'Perhaps . . . hulloa, there are the kiddies.' He ran off down the steps from the front. A minute after Victoria saw him helping the elder girl to bury her little sister in the sand.
Victoria felt much reassured. He was normal again, the half wistful, half irresponsible boy she had once known. He slept well, laughed, and his crying need for her seemed to have abated. At the end of the fortnight Victoria was debating whether she should take him home. She was in the hotel garden talking to the smaller girl, telling her a wonderful story about the fairy who lived in the telephone and said ping-pong when the line was engaged. The little girl sat upon her knee; when she laughed Victoria's heart bounded. The elder girl came through the gate leading a good-looking young woman in white by the hand.
'Oh, mummie, here's auntie,' cried the child, dragging her mother up to Victoria. The two women looked at one another.
'They tell me you have been very kind . . .' said the woman. Then she stopped abruptly.

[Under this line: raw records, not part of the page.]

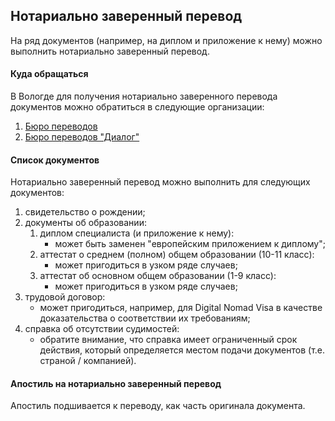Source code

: ## Нотариально заверенный перевод

На ряд документов (например, на диплом и приложение к нему) можно выполнить нотариально заверенный перевод.

#### Куда обращаться

В Вологде для получения нотариально заверенного перевода документов можно обратиться в следующие организации:

1. [Бюро переводов](https://bpivlika.ru/)
2. [Бюро переводов "Диалог"](https://perevod099.business.site/)

#### Список документов

Нотариально заверенный перевод можно выполнить для следующих документов:

1. свидетельство о рождении;
2. документы об образовании:
    1. диплом специалиста (и приложение к нему):
        * может быть заменен "европейским приложением к диплому";
    2. аттестат о среднем (полном) общем образовании (10-11 класс):
        * может пригодиться в узком ряде случаев;
    3. аттестат об основном общем образовании (1-9 класс):
        * может пригодиться в узком ряде случаев;
3. трудовой договор:
    * может пригодиться, например, для Digital Nomad Visa в качестве доказательства о соответствии их требованиям;
4. справка об отсутствии судимостей:
    * обратите внимание, что справка имеет ограниченный срок действия, который определяется местом подачи документов
      (т.е. страной / компанией).

#### Апостиль на нотариально заверенный перевод

Апостиль подшивается к переводу, как часть оригинала документа.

'Of course, mummie, she's not really our auntie,' said the child confidentially.
Victoria put the small girl down. The mother looked at her again. She seemed so nice and refined . . . yet her husband said that the initials on the trunks were different . . . one had to be careful.
'Come here, Celia,' she said sharply. 'Thank you,' she added to Victoria. Then taking her little girls by the hand she took them away.
Jack willingly left Broadstairs that afternoon when Victoria explained that she was tired and that something had made her low-spirited.
'Right oh,' he said. 'Let's go back to town. I want to see Amershams and find out how those sonnets have sold.'
He then left her to wire to Augusta.